## WHAT THIS TASK INVOLVES
Write the records below out again exactly as given, with no images.

Source records
□ □ □ □ □ □ □
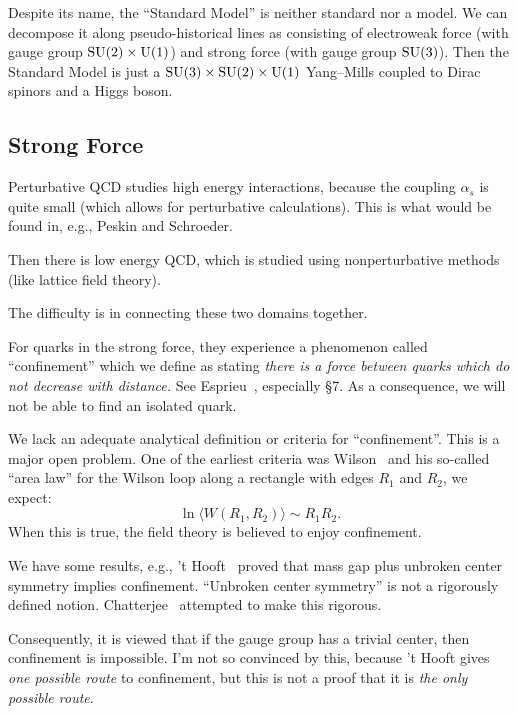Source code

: \M
Despite its name, the ``Standard Model'' is neither standard nor a
model. We can decompose it along pseudo-historical lines as consisting
of electroweak force (with gauge group $\operatorname{SU}(2)\times\operatorname{U}(1)$)
and strong force (with gauge group $\operatorname{SU}(3)$). Then the Standard Model
is just a $\operatorname{SU}(3)\times\operatorname{SU}(2)\times\operatorname{U}(1)$ Yang--Mills coupled
to Dirac spinors and a Higgs boson.

\subsection{Strong Force}


\M
Perturbative QCD studies high energy interactions, because the coupling
$\alpha_{s}$ is quite small (which allows for perturbative calculations).
This is what would be found in, e.g., Peskin and Schroeder.

Then there is low energy QCD, which is studied using nonperturbative
methods (like lattice field theory).

The difficulty is in connecting these two domains together.

 For quarks in the strong force, they experience a
phenomenon called ``confinement'' which we define as stating \emph{there
is a force between quarks which do not decrease with distance.} See
Esprieu~\cite{Espriu:1994br}, especially \S7. As a consequence, we will
not be able to find an isolated quark.

We lack an adequate analytical definition or criteria for ``confinement''.
This is a major open problem. One of the earliest criteria was Wilson~\cite{Wilson:1974sk}
and his so-called ``area law'' for the Wilson loop along a
rectangle with edges $R_{1}$ and $R_{2}$, we expect:
\begin{equation}
\ln\langle W(R_{1}, R_{2})\rangle\sim R_{1}R_{2}.
\end{equation}
When this is true, the field theory is believed to enjoy confinement.

\begin{remark}[Folklore]
We have some results, e.g., 't Hooft~\cite{tHooft:1977nqb} proved that
mass gap plus unbroken center symmetry implies confinement.
``Unbroken center symmetry'' is not a rigorously defined notion.
Chatterjee~\cite{Chatterjee:2020nrl} attempted to make this rigorous.

Consequently, it is viewed that if the gauge group has a trivial center,
then confinement is impossible. I'm not so convinced by this, because 't
Hooft gives \emph{one possible route} to confinement, but this is not a
proof that it is \emph{the only possible route}.
\end{remark}

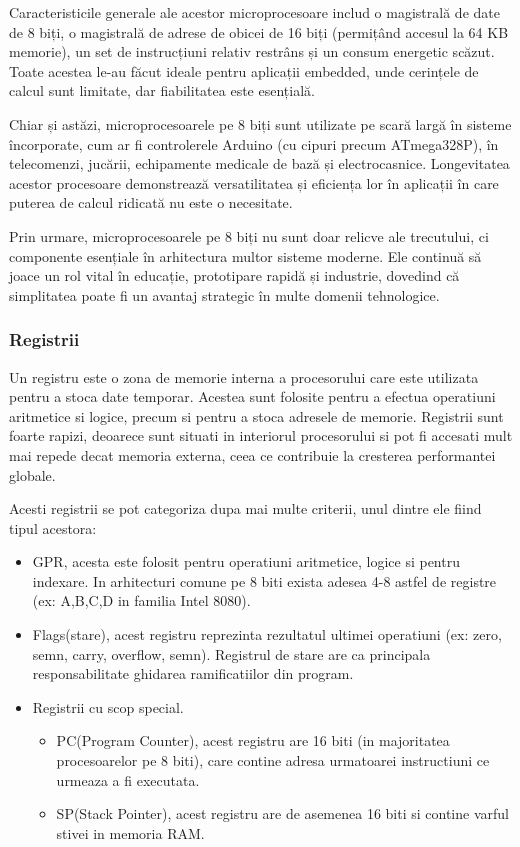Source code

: \documentclass[titlepage,12pt]{article}
\begin{document}
    Caracteristicile generale ale acestor microprocesoare includ o magistrală de date de 8 biți, o magistrală de adrese de obicei de 16 biți (permițând accesul la 64 KB memorie), un set de instrucțiuni relativ restrâns și un consum energetic scăzut. Toate acestea le-au făcut ideale pentru aplicații embedded, unde cerințele de calcul sunt limitate, dar fiabilitatea este esențială.

    Chiar și astăzi, microprocesoarele pe 8 biți sunt utilizate pe scară largă în sisteme încorporate, cum ar fi controlerele Arduino (cu cipuri precum ATmega328P), în telecomenzi, jucării, echipamente medicale de bază și electrocasnice. Longevitatea acestor procesoare demonstrează versatilitatea și eficiența lor în aplicații în care puterea de calcul ridicată nu este o necesitate.

    Prin urmare, microprocesoarele pe 8 biți nu sunt doar relicve ale trecutului, ci componente esențiale în arhitectura multor sisteme moderne. Ele continuă să joace un rol vital în educație, prototipare rapidă și industrie, dovedind că simplitatea poate fi un avantaj strategic în multe domenii tehnologice.

    \subsubsection{Registrii}

    Un registru este o zona de memorie interna a procesorului care este utilizata pentru a stoca date temporar. Acestea sunt folosite pentru a efectua operatiuni aritmetice si logice, precum si pentru a stoca adresele de memorie.
    Registrii sunt foarte rapizi, deoarece sunt situati in interiorul procesorului si pot fi accesati mult mai repede decat memoria externa, ceea ce contribuie la cresterea performantei globale.

    Acesti registrii se pot categoriza dupa mai multe criterii, unul dintre ele fiind tipul acestora:
    \begin{itemize}

        \item \ac {GPR}, acesta este folosit pentru operatiuni aritmetice, logice si pentru indexare. In arhitecturi comune pe 8 biti exista adesea 4-8 astfel de registre (ex: A,B,C,D in familia Intel 8080).
        \item Flags(stare), acest registru reprezinta rezultatul ultimei operatiuni (ex: zero, semn, carry, overflow, semn). Registrul de stare are ca principala responsabilitate ghidarea ramificatiilor din program.
        \item Registrii cu scop special.
        \begin{itemize}
            \item PC(Program Counter), acest registru are 16 biti (in majoritatea procesoarelor pe 8 biti), care contine adresa urmatoarei instructiuni ce urmeaza a fi executata.
            \item SP(Stack Pointer), acest registru are de asemenea 16 biti si contine varful stivei in memoria RAM.
        \end{itemize}

    \end{itemize}
\end{document}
□ □ □ □ □ □ □
## ANSWER SECTION
Source code

: \M
Despite its name, the ``Standard Model'' is neither standard nor a
model. We can decompose it along pseudo-historical lines as consisting
of electroweak force (with gauge group $\operatorname{SU}(2)\times\operatorname{U}(1)$)
and strong force (with gauge group $\operatorname{SU}(3)$). Then the Standard Model
is just a $\operatorname{SU}(3)\times\operatorname{SU}(2)\times\operatorname{U}(1)$ Yang--Mills coupled
to Dirac spinors and a Higgs boson.

\subsection{Strong Force}


\M
Perturbative QCD studies high energy interactions, because the coupling
$\alpha_{s}$ is quite small (which allows for perturbative calculations).
This is what would be found in, e.g., Peskin and Schroeder.

Then there is low energy QCD, which is studied using nonperturbative
methods (like lattice field theory).

The difficulty is in connecting these two domains together.

 For quarks in the strong force, they experience a
phenomenon called ``confinement'' which we define as stating \emph{there
is a force between quarks which do not decrease with distance.} See
Esprieu~\cite{Espriu:1994br}, especially \S7. As a consequence, we will
not be able to find an isolated quark.

We lack an adequate analytical definition or criteria for ``confinement''.
This is a major open problem. One of the earliest criteria was Wilson~\cite{Wilson:1974sk}
and his so-called ``area law'' for the Wilson loop along a
rectangle with edges $R_{1}$ and $R_{2}$, we expect:
\begin{equation}
\ln\langle W(R_{1}, R_{2})\rangle\sim R_{1}R_{2}.
\end{equation}
When this is true, the field theory is believed to enjoy confinement.

\begin{remark}[Folklore]
We have some results, e.g., 't Hooft~\cite{tHooft:1977nqb} proved that
mass gap plus unbroken center symmetry implies confinement.
``Unbroken center symmetry'' is not a rigorously defined notion.
Chatterjee~\cite{Chatterjee:2020nrl} attempted to make this rigorous.

Consequently, it is viewed that if the gauge group has a trivial center,
then confinement is impossible. I'm not so convinced by this, because 't
Hooft gives \emph{one possible route} to confinement, but this is not a
proof that it is \emph{the only possible route}.
\end{remark}

Source code

: \documentclass[titlepage,12pt]{article}
\begin{document}
    Caracteristicile generale ale acestor microprocesoare includ o magistrală de date de 8 biți, o magistrală de adrese de obicei de 16 biți (permițând accesul la 64 KB memorie), un set de instrucțiuni relativ restrâns și un consum energetic scăzut. Toate acestea le-au făcut ideale pentru aplicații embedded, unde cerințele de calcul sunt limitate, dar fiabilitatea este esențială.

    Chiar și astăzi, microprocesoarele pe 8 biți sunt utilizate pe scară largă în sisteme încorporate, cum ar fi controlerele Arduino (cu cipuri precum ATmega328P), în telecomenzi, jucării, echipamente medicale de bază și electrocasnice. Longevitatea acestor procesoare demonstrează versatilitatea și eficiența lor în aplicații în care puterea de calcul ridicată nu este o necesitate.

    Prin urmare, microprocesoarele pe 8 biți nu sunt doar relicve ale trecutului, ci componente esențiale în arhitectura multor sisteme moderne. Ele continuă să joace un rol vital în educație, prototipare rapidă și industrie, dovedind că simplitatea poate fi un avantaj strategic în multe domenii tehnologice.

    \subsubsection{Registrii}

    Un registru este o zona de memorie interna a procesorului care este utilizata pentru a stoca date temporar. Acestea sunt folosite pentru a efectua operatiuni aritmetice si logice, precum si pentru a stoca adresele de memorie.
    Registrii sunt foarte rapizi, deoarece sunt situati in interiorul procesorului si pot fi accesati mult mai repede decat memoria externa, ceea ce contribuie la cresterea performantei globale.

    Acesti registrii se pot categoriza dupa mai multe criterii, unul dintre ele fiind tipul acestora:
    \begin{itemize}

        \item \ac {GPR}, acesta este folosit pentru operatiuni aritmetice, logice si pentru indexare. In arhitecturi comune pe 8 biti exista adesea 4-8 astfel de registre (ex: A,B,C,D in familia Intel 8080).
        \item Flags(stare), acest registru reprezinta rezultatul ultimei operatiuni (ex: zero, semn, carry, overflow, semn). Registrul de stare are ca principala responsabilitate ghidarea ramificatiilor din program.
        \item Registrii cu scop special.
        \begin{itemize}
            \item PC(Program Counter), acest registru are 16 biti (in majoritatea procesoarelor pe 8 biti), care contine adresa urmatoarei instructiuni ce urmeaza a fi executata.
            \item SP(Stack Pointer), acest registru are de asemenea 16 biti si contine varful stivei in memoria RAM.
        \end{itemize}

    \end{itemize}
\end{document}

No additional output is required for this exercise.